**WHAT YOU NEED TO DO**
Please report how many lines in the records below contain "annotationblue". Reply with the number alone.

**MATERIAL FOR THIS EXERCISE**
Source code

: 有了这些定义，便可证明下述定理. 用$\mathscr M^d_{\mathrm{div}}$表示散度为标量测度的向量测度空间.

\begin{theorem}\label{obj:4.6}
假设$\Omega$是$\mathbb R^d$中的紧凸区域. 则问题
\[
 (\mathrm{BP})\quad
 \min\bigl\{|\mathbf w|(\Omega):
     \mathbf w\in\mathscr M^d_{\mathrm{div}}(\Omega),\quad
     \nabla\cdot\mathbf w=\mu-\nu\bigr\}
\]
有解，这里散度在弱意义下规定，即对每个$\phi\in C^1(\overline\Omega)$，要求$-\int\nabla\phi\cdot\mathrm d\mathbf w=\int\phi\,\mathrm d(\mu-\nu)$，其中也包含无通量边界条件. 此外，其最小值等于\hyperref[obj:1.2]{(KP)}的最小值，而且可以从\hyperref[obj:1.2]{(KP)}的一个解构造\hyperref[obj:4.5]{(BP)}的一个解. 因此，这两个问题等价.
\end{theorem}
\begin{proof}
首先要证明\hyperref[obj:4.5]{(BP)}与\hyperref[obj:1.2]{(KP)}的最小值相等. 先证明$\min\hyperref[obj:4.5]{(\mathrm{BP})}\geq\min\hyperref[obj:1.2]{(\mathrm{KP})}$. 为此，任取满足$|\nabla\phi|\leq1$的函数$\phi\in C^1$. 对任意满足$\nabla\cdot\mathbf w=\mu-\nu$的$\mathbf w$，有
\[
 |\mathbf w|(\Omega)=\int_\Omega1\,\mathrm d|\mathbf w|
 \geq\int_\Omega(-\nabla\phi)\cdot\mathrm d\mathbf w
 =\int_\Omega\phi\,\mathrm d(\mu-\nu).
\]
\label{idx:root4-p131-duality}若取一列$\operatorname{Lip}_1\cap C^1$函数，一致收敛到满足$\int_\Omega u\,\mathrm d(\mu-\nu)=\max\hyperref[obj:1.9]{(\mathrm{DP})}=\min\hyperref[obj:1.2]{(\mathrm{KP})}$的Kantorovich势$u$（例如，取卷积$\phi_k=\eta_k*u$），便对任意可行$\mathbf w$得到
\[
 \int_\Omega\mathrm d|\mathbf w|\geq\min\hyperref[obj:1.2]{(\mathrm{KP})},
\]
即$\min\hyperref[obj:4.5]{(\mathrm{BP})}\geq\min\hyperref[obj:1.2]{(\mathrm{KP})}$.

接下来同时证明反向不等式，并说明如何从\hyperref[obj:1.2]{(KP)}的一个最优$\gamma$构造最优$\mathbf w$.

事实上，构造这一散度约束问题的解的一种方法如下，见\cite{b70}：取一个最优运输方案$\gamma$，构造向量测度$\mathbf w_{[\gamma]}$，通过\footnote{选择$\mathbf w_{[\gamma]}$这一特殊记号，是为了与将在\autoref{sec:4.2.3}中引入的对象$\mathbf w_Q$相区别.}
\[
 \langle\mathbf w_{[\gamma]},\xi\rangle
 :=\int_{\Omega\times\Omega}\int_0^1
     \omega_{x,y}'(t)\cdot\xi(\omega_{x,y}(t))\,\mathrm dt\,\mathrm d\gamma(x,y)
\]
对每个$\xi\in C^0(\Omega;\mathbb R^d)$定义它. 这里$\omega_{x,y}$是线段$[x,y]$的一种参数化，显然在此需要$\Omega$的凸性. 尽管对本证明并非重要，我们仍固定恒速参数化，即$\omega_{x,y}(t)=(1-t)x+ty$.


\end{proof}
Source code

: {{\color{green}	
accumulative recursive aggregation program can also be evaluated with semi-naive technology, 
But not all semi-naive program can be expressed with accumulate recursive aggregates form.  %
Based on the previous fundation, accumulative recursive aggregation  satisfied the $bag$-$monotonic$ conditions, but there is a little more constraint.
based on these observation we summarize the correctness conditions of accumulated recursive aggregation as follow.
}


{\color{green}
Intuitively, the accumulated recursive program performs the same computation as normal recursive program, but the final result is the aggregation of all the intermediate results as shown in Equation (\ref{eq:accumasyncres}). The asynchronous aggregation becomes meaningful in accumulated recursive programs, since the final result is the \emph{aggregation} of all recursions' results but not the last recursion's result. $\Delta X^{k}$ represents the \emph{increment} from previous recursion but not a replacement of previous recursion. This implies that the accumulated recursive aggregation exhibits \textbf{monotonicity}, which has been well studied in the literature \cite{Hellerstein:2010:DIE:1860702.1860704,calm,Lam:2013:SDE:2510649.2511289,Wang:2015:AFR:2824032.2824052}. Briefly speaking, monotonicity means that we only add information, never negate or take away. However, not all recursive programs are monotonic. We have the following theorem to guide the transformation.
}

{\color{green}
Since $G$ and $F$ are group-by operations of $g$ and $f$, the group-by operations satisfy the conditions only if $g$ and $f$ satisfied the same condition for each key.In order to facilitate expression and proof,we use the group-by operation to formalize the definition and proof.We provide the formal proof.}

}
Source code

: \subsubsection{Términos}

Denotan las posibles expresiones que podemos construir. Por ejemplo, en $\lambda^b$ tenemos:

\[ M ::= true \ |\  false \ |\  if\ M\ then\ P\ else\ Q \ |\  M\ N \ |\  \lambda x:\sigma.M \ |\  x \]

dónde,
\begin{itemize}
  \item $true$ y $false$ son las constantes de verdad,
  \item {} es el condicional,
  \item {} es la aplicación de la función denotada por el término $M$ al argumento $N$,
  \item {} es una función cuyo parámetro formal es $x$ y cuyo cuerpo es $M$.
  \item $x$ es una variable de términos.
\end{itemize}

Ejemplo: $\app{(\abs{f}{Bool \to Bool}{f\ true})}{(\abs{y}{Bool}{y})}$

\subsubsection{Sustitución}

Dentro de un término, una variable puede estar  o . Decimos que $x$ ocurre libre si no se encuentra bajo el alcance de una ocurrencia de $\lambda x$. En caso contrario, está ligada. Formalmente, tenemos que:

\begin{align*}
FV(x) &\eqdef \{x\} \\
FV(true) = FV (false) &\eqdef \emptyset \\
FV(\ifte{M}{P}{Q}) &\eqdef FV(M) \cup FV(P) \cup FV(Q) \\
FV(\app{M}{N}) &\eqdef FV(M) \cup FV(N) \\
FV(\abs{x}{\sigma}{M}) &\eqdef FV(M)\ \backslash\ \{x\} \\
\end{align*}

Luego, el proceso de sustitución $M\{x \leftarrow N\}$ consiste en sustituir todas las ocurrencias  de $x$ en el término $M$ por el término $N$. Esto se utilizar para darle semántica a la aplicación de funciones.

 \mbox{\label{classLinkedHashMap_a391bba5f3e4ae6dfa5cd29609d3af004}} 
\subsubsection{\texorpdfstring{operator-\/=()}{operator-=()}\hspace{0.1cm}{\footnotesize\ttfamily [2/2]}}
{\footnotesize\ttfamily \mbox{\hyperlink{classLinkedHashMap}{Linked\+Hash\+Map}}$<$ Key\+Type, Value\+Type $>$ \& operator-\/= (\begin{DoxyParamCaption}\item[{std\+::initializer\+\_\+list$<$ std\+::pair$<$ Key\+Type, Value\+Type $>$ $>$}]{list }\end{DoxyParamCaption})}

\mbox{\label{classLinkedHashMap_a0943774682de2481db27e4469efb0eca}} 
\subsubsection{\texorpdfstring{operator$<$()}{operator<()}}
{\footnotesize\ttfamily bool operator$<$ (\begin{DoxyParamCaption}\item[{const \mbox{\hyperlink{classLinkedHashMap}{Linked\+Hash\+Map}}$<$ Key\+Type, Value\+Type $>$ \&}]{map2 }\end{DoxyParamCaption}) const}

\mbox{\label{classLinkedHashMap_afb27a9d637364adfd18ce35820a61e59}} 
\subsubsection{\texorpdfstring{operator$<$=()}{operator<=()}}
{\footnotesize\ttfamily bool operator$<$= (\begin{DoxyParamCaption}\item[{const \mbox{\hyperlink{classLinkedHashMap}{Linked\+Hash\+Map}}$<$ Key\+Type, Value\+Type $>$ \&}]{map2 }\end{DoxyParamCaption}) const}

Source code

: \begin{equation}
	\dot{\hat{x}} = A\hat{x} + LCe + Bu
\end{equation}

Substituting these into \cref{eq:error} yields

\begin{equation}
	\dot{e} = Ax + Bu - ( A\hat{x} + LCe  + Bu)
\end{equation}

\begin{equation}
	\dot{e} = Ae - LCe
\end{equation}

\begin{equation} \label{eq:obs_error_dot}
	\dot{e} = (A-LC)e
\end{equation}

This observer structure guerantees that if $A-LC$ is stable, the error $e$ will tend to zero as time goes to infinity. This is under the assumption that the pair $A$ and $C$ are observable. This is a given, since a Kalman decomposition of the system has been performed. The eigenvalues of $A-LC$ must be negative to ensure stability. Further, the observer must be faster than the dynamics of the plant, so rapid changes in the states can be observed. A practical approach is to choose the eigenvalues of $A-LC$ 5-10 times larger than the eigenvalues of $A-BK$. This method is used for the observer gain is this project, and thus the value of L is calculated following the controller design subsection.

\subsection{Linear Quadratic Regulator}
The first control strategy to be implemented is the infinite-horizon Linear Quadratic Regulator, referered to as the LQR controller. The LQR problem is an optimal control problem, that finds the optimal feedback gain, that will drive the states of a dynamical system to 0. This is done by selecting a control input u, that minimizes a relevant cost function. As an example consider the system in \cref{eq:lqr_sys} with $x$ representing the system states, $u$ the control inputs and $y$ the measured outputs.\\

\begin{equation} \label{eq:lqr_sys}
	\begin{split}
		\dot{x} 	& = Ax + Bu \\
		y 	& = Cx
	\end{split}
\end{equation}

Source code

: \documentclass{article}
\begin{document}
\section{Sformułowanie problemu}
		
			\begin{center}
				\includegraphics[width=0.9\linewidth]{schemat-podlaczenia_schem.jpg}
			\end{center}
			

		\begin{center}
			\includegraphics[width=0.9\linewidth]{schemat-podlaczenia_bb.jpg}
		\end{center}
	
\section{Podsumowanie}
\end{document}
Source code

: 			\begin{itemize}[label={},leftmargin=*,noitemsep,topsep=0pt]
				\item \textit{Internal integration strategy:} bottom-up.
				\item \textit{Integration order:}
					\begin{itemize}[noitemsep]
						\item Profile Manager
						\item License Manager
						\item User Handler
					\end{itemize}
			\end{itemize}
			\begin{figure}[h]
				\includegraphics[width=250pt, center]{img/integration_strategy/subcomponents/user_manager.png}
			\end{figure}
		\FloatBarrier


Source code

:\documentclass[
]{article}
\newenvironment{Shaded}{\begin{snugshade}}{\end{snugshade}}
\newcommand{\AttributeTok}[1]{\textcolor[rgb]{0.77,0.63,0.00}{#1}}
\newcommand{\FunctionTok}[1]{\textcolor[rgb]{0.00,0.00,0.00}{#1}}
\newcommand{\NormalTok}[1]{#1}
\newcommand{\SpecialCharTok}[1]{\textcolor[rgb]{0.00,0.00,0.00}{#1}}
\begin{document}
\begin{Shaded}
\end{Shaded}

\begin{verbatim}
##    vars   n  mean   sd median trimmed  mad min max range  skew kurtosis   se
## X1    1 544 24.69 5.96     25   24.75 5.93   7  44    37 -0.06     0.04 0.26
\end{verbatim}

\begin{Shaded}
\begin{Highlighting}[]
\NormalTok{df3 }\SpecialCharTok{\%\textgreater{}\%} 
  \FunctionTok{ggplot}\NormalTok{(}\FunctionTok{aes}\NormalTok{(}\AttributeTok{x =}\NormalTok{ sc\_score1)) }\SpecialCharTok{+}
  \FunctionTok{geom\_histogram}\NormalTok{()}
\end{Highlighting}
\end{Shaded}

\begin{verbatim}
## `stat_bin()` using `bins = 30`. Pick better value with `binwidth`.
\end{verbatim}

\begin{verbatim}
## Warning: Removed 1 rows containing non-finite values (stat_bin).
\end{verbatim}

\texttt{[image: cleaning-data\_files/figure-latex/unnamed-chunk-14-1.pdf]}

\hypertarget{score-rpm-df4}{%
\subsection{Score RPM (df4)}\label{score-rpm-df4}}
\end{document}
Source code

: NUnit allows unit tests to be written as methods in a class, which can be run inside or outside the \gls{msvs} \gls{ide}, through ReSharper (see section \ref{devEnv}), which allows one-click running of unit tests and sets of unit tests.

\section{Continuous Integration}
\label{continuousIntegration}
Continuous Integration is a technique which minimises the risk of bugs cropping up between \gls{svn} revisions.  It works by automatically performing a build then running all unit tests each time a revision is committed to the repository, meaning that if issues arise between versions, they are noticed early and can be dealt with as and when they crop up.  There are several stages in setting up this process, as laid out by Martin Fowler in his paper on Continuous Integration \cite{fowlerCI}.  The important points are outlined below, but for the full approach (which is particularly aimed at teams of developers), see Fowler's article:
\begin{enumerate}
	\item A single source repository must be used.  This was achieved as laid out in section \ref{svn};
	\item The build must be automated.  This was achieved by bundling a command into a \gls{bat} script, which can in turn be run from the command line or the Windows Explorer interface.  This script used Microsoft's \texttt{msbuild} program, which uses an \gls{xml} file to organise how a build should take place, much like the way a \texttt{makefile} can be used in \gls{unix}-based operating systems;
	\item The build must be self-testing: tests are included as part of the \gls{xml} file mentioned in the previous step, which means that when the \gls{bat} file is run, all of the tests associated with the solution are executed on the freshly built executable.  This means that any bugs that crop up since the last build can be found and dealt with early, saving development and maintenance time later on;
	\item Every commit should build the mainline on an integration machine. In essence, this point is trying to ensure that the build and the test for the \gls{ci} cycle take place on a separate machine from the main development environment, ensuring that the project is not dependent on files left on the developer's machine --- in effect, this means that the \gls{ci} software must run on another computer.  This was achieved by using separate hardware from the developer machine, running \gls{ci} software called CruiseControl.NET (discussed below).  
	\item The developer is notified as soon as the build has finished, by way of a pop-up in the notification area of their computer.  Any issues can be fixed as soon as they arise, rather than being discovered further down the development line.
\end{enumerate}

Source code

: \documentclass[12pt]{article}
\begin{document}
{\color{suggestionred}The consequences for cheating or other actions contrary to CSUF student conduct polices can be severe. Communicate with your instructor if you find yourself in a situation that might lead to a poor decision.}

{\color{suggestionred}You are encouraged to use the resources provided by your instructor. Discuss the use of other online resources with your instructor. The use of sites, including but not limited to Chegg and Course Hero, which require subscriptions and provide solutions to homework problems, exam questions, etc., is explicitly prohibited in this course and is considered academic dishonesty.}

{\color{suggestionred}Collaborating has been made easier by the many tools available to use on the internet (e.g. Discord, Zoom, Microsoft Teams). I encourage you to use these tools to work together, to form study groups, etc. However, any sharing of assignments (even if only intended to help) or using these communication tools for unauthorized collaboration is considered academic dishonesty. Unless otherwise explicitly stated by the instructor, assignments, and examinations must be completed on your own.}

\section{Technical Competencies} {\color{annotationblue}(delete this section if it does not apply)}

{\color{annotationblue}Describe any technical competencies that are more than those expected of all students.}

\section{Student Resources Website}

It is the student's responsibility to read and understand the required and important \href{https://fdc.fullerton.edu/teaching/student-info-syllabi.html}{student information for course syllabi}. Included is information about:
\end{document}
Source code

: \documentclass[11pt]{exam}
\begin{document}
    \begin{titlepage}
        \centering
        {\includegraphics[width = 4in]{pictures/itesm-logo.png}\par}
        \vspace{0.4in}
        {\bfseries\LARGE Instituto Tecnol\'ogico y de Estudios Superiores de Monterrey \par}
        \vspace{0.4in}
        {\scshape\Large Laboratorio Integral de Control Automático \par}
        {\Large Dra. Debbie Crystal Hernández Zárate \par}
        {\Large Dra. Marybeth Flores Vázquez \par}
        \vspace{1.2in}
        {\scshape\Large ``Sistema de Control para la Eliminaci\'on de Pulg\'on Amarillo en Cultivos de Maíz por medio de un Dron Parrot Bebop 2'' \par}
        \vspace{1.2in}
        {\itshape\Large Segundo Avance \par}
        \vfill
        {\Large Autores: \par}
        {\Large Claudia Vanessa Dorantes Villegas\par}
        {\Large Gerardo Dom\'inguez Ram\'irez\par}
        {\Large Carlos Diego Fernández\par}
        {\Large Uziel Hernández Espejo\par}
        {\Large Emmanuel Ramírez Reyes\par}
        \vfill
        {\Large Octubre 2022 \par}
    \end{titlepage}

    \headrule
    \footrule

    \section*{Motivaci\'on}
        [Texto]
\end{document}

**RESPONSE**
2